The data is to be repeated exactly, with the images removed.

# # # # # # #

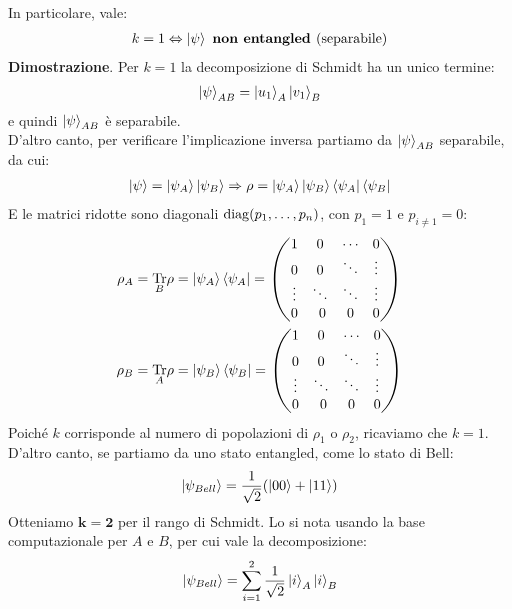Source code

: \documentclass[../../InformazioneQuantistica.tex]{subfiles}
\begin{document}
In particolare, vale:
\begin{align*}
k=1 \Leftrightarrow \Ket{\psi} \text{ \textbf{non entangled }(separabile)}
\end{align*}
\textbf{Dimostrazione}.
Per $k=1$ la decomposizione di Schmidt ha un unico termine:
\begin{align*}
\Ket{\psi}_{AB} = \Ket{u_1}_A\Ket{v_1}_B
\end{align*}
e quindi $\Ket{\psi}_{AB}$ è separabile.\\
D'altro canto, per verificare l'implicazione inversa partiamo da $\Ket{\psi}_{AB}$ separabile, da cui:
\begin{align*}
\Ket{\psi}=\Ket{\psi_A} \Ket{\psi_B} \Rightarrow \rho = \Ket{\psi_A}\Ket{\psi_B} \Bra{\psi_A}\Bra{\psi_B}
\end{align*}
E le matrici ridotte sono diagonali $\operatorname{diag}(p_1, \dots, p_n)$, con $p_1=1$ e $p_{i\neq 1} = 0$:
\begin{align*}
\rho_A &= \underset{B}{\operatorname{Tr}}\rho = \Ket{\psi_A}\Bra{\psi_A}=\begin{pmatrix}
1 & 0 & \cdots & 0\\
0 & 0 & \ddots & \vdots\\
\vdots & \ddots & \ddots & \vdots\\
0 &\ 0 & 0 & 0
\end{pmatrix}\\
\rho_B &= \underset{A}{\operatorname{Tr}}\rho = \Ket{\psi_B}\Bra{\psi_B}=\begin{pmatrix}
1 & 0 & \cdots & 0\\
0 & 0 & \ddots & \vdots\\
\vdots & \ddots & \ddots & \vdots\\
0 &\ 0 & 0 & 0
\end{pmatrix}
\end{align*}
Poiché $k$ corrisponde al numero di popolazioni di $\rho_1$ o $\rho_2$, ricaviamo che $k=1$.\\


D'altro canto, se partiamo da uno stato entangled, come lo stato di Bell: 
\begin{align*}
\Ket{\psi_{Bell}}=\frac{1}{\sqrt{2}}(\Ket{00}+\Ket{11}) 
\end{align*}
Otteniamo $\bm{k=2}$ per il rango di Schmidt. Lo si nota usando la base computazionale per $A$ e $B$, per cui vale la decomposizione:
\begin{align*}
\Ket{\psi_{Bell}} = \sum_{i=1}^2 \frac{1}{\sqrt{2}}\Ket{i}_A \Ket{i}_B
\end{align*}
\end{document}
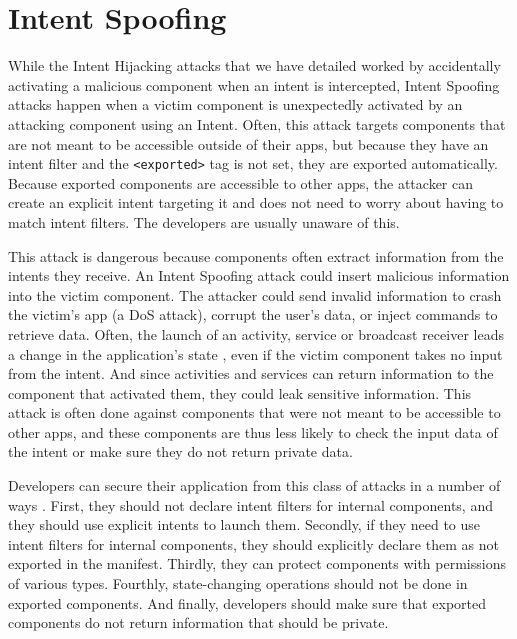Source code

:     \section{Intent Spoofing}
        \label{sec:intent_spoofing}
        
    While the Intent Hijacking attacks that we have detailed worked by accidentally activating a malicious component when an intent is intercepted, Intent Spoofing attacks happen when a victim component is unexpectedly activated by an attacking component using an Intent. Often, this attack targets components that are not meant to be accessible outside of their apps, but because they have an intent filter and the \lstinline|<exported>| tag is not set, they are exported automatically. Because exported components are accessible to other apps, the attacker can create an explicit intent targeting it and does not need to worry about having to match intent filters. The developers are usually unaware of this.
    
    This attack is dangerous because components often extract information from the intents they receive. An Intent Spoofing attack could insert malicious information into the victim component. The attacker could send invalid information to crash the victim’s app (a DoS attack), corrupt the user’s data, or inject commands to retrieve data. Often, the launch of an activity, service or broadcast receiver leads a change in the application’s state \cite{2010_icc_paper}, even if the victim component takes no input from the intent. And since activities and services can return information to the component that activated them, they could leak sensitive information. This attack is often done against components that were not meant to be accessible to other apps, and these components are thus less likely to check the input data of the intent or make sure they do not return private data.
    
    Developers can secure their application from this class of attacks in a number of ways  \cite{2010_icc_paper}. First, they should not declare intent filters for internal components, and they should use explicit intents to launch them. Secondly, if they need to use intent filters for internal components, they should explicitly declare them as not exported in the manifest. Thirdly, they can protect components with permissions of various types. Fourthly, state-changing operations should not be done in exported components. And finally, developers should make sure that exported components do not return information that should be private.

# # # # # # #

• RESPONSE BELOW:
Source code

: \documentclass[../../InformazioneQuantistica.tex]{subfiles}
\begin{document}
In particolare, vale:
\begin{align*}
k=1 \Leftrightarrow \Ket{\psi} \text{ \textbf{non entangled }(separabile)}
\end{align*}
\textbf{Dimostrazione}.
Per $k=1$ la decomposizione di Schmidt ha un unico termine:
\begin{align*}
\Ket{\psi}_{AB} = \Ket{u_1}_A\Ket{v_1}_B
\end{align*}
e quindi $\Ket{\psi}_{AB}$ è separabile.\\
D'altro canto, per verificare l'implicazione inversa partiamo da $\Ket{\psi}_{AB}$ separabile, da cui:
\begin{align*}
\Ket{\psi}=\Ket{\psi_A} \Ket{\psi_B} \Rightarrow \rho = \Ket{\psi_A}\Ket{\psi_B} \Bra{\psi_A}\Bra{\psi_B}
\end{align*}
E le matrici ridotte sono diagonali $\operatorname{diag}(p_1, \dots, p_n)$, con $p_1=1$ e $p_{i\neq 1} = 0$:
\begin{align*}
\rho_A &= \underset{B}{\operatorname{Tr}}\rho = \Ket{\psi_A}\Bra{\psi_A}=\begin{pmatrix}
1 & 0 & \cdots & 0\\
0 & 0 & \ddots & \vdots\\
\vdots & \ddots & \ddots & \vdots\\
0 &\ 0 & 0 & 0
\end{pmatrix}\\
\rho_B &= \underset{A}{\operatorname{Tr}}\rho = \Ket{\psi_B}\Bra{\psi_B}=\begin{pmatrix}
1 & 0 & \cdots & 0\\
0 & 0 & \ddots & \vdots\\
\vdots & \ddots & \ddots & \vdots\\
0 &\ 0 & 0 & 0
\end{pmatrix}
\end{align*}
Poiché $k$ corrisponde al numero di popolazioni di $\rho_1$ o $\rho_2$, ricaviamo che $k=1$.\\


D'altro canto, se partiamo da uno stato entangled, come lo stato di Bell: 
\begin{align*}
\Ket{\psi_{Bell}}=\frac{1}{\sqrt{2}}(\Ket{00}+\Ket{11}) 
\end{align*}
Otteniamo $\bm{k=2}$ per il rango di Schmidt. Lo si nota usando la base computazionale per $A$ e $B$, per cui vale la decomposizione:
\begin{align*}
\Ket{\psi_{Bell}} = \sum_{i=1}^2 \frac{1}{\sqrt{2}}\Ket{i}_A \Ket{i}_B
\end{align*}
\end{document}
Source code

:     \section{Intent Spoofing}
        \label{sec:intent_spoofing}
        
    While the Intent Hijacking attacks that we have detailed worked by accidentally activating a malicious component when an intent is intercepted, Intent Spoofing attacks happen when a victim component is unexpectedly activated by an attacking component using an Intent. Often, this attack targets components that are not meant to be accessible outside of their apps, but because they have an intent filter and the \lstinline|<exported>| tag is not set, they are exported automatically. Because exported components are accessible to other apps, the attacker can create an explicit intent targeting it and does not need to worry about having to match intent filters. The developers are usually unaware of this.
    
    This attack is dangerous because components often extract information from the intents they receive. An Intent Spoofing attack could insert malicious information into the victim component. The attacker could send invalid information to crash the victim’s app (a DoS attack), corrupt the user’s data, or inject commands to retrieve data. Often, the launch of an activity, service or broadcast receiver leads a change in the application’s state \cite{2010_icc_paper}, even if the victim component takes no input from the intent. And since activities and services can return information to the component that activated them, they could leak sensitive information. This attack is often done against components that were not meant to be accessible to other apps, and these components are thus less likely to check the input data of the intent or make sure they do not return private data.
    
    Developers can secure their application from this class of attacks in a number of ways  \cite{2010_icc_paper}. First, they should not declare intent filters for internal components, and they should use explicit intents to launch them. Secondly, if they need to use intent filters for internal components, they should explicitly declare them as not exported in the manifest. Thirdly, they can protect components with permissions of various types. Fourthly, state-changing operations should not be done in exported components. And finally, developers should make sure that exported components do not return information that should be private.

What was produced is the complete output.